*WORK INSTRUCTION*: Please report how many lines in the records below contain the word "risco", giving only that number.

*Dataset entries*:
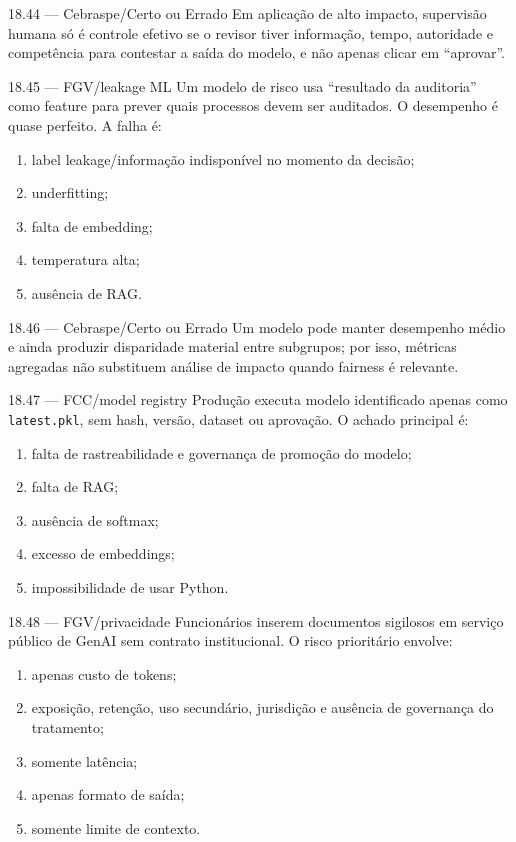 \begin{questao}{ 18.44 — Cebraspe/Certo ou Errado}
Em aplicação de alto impacto, supervisão humana só é controle efetivo se o revisor tiver informação, tempo, autoridade e competência para contestar a saída do modelo, e não apenas clicar em ``aprovar''.
\end{questao}

\begin{questao}{ 18.45 — FGV/leakage ML}
Um modelo de risco usa ``resultado da auditoria'' como feature para prever quais processos devem ser auditados. O desempenho é quase perfeito. A falha é:
\begin{enumerate}[label=\Alph*)]
\item label leakage/informação indisponível no momento da decisão;
\item underfitting;
\item falta de embedding;
\item temperatura alta;
\item ausência de RAG.
\end{enumerate}
\end{questao}

\begin{questao}{ 18.46 — Cebraspe/Certo ou Errado}
Um modelo pode manter desempenho médio e ainda produzir disparidade material entre subgrupos; por isso, métricas agregadas não substituem análise de impacto quando fairness é relevante.
\end{questao}

\begin{questao}{ 18.47 — FCC/model registry}
Produção executa modelo identificado apenas como \texttt{latest.pkl}, sem hash, versão, dataset ou aprovação. O achado principal é:
\begin{enumerate}[label=\Alph*)]
\item falta de rastreabilidade e governança de promoção do modelo;
\item falta de RAG;
\item ausência de softmax;
\item excesso de embeddings;
\item impossibilidade de usar Python.
\end{enumerate}
\end{questao}

\begin{questao}{ 18.48 — FGV/privacidade}
Funcionários inserem documentos sigilosos em serviço público de GenAI sem contrato institucional. O risco prioritário envolve:
\begin{enumerate}[label=\Alph*)]
\item apenas custo de tokens;
\item exposição, retenção, uso secundário, jurisdição e ausência de governança do tratamento;
\item somente latência;
\item apenas formato de saída;
\item somente limite de contexto.
\end{enumerate}
\end{questao}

*WRITTEN RESPONSE*: 2